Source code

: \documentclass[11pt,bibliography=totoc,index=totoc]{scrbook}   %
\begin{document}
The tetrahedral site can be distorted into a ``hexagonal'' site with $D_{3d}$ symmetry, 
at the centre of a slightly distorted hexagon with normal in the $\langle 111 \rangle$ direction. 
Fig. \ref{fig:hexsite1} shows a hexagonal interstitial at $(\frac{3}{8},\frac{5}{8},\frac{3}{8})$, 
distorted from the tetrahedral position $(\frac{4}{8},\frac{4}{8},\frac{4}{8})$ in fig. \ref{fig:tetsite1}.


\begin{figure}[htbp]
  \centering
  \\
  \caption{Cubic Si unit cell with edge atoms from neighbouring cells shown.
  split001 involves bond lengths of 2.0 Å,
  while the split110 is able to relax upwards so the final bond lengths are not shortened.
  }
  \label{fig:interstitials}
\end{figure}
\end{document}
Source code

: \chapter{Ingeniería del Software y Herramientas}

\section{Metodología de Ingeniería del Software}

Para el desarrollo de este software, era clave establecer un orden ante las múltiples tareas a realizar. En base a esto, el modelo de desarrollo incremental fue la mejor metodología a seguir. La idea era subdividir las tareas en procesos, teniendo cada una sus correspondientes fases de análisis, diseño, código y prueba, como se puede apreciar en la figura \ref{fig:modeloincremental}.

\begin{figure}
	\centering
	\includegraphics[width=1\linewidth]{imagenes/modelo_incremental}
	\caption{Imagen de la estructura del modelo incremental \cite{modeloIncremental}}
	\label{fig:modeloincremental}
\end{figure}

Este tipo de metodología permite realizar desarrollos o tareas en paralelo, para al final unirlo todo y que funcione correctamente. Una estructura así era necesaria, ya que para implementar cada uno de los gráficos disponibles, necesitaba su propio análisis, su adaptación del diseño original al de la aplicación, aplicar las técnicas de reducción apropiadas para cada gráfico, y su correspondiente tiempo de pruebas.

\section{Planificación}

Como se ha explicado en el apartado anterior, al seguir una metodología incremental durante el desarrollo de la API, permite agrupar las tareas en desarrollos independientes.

=-=-=

**DESCRIPTION OF THE TASK:** Number of lines above containing "final": state it and nothing else.

**SOLUTION TO THIS EXERCISE:** 2